La causa viene istruita mediante l'espletamento di consulenza tecnica, l'assunzione di prove orali e dell'interrogatorio formale di alcuni convenuti.

Il Tribunale rigetta la domanda attorea, compensa le spese di lite e pone le spese di c.t.u. definitivamente a carico degli attori.

La questione

Il Tribunale è intento a vagliare l'esperibilità dell'azione ex art. 1669 c.c. promossa da un condomino, senza la necessità che al giudizio prendano parte gli altri condomini, ovvero sia nel caso in cui i vizi denunciati investano unità immobiliari di proprietà esclusiva, sia nel caso in cui riguardino la cosa comune.

Quindi, alla luce delle eccezioni di decadenza e prescrizione mosse alla pretesa attorea dei condomini comproprietari, si tratta di procedere alla verifica se i vizi denunciati possano qualificarsi gravi difetti e se la denuncia dei vizi sia stata fatta correttamente entro un anno dalla loro apprezzabile scoperta.

Le soluzioni giuridiche

Il Tribunale di Vicenza, lette le deduzioni di tutte le parti in giudizio, focalizza la propria attenzione sul contenuto dell'azione prevista dall'art. 1669 c.c. la quale, diversamente da quella enucleata dall'art. 1667 c.c., ha natura extracontrattuale ed è orientata alla tutela degli interessi di carattere generale; essa può, inoltre, essere validamente esperita sia dal committente dei lavori contro l'appaltatore, sia dal singolo acquirente contro il venditore, sempre che quest'ultimo rivesta una posizione di diretta responsabilità dell'opera nei confronti dei terzi.

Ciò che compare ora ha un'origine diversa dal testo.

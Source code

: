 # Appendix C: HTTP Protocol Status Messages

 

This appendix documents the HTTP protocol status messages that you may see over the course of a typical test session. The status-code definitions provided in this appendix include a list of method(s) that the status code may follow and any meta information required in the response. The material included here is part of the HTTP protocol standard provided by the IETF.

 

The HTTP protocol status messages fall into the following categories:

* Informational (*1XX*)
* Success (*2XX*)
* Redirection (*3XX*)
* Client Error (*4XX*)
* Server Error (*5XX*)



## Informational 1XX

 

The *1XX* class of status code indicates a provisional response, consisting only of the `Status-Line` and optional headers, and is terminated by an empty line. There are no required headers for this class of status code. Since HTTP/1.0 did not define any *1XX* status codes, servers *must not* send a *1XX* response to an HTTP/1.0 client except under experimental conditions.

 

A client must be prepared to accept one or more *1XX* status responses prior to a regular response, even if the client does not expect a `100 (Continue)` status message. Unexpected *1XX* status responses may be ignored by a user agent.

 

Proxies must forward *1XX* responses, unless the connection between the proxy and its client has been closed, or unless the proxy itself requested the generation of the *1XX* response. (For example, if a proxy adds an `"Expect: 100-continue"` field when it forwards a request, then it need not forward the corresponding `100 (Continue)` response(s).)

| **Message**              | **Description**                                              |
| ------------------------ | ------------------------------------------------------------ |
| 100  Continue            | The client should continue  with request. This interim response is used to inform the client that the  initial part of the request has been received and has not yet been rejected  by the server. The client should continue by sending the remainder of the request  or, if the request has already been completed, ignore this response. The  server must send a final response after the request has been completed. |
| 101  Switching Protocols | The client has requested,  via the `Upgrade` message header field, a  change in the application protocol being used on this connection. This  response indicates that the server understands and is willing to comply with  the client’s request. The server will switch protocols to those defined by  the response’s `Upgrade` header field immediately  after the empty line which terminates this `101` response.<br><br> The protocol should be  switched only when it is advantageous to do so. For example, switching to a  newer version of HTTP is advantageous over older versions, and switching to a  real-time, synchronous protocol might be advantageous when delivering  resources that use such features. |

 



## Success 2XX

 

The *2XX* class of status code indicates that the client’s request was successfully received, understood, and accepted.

Viene, anzitutto, appurato da parte del giudicante, quale condizione prodromica a qualsiasi successiva valutazione, il ruolo preponderante rivestito dalla società convenuta nella costruzione dell'immobile oggetto dei lamentati vizi, sulla base di alcuni elementi forniti in giudizio ed oggetto di evidenza nella motivazione: lo svolgimento di una attività professionale che viene espressamente ricompresa nell'oggetto sociale; la circostanza di essere la titolare delle concessioni per la edificazione del compendio immobiliare nonché la sottoscrittrice del certificato di abitabilità/agibilità; la contingenza che proprio detta società aveva proceduto alla nomina del direttore dei lavori, ecc.

In considerazione di quanto sopra, il Tribunale accertava l'esercizio dei poteri di direzione e vigilanza in capo alla predetta, rilevando come nulla avesse provato in termini di esonero di responsabilità dell'evento dannoso.

Il giudice di prime cure confermava, inoltre, la possibilità che, in ipotesi di condominio, l'azione ex art.1669 c.c. poteva essere promossa dal singolo condomino - in assenza quindi di un litisconsorzio necessario degli altri condomini - e, quindi, sia nel caso in cui i vizi lamentati investano le unità immobiliari in proprietà esclusiva sia nel caso in cui riguardino, invece, la cosa comune.

Procedeva, poi, alla disanima dei gravi vizi lamentati edoggetto della azione risarcitoria da parte dei condomini comproprietari, mediante l'esperimento di una consulenza tecnica di ufficio che consentiva di accertare l'esistenza di problematiche di carattere costruttivo interessanti il bene di cui è causa e che risultavano pienamente idonee ad attuare i gravi difetti di costruzione richiesti dalladisposizione.

In particolare, gli esiti peritali concludevano nel determinare la gravità delle problematiche descritte (infiltrazioni, umidità, muffe, rigonfiamenti e scostamenti) solo con riferimento a quelle presenti nella facciata e parete nord (inficianti la salubrità dei locali), con esclusione di quelle lamentate nella terrazza a sud e nel garage (che mostravano solo umidità e scrostamenti, non infiltrazioni).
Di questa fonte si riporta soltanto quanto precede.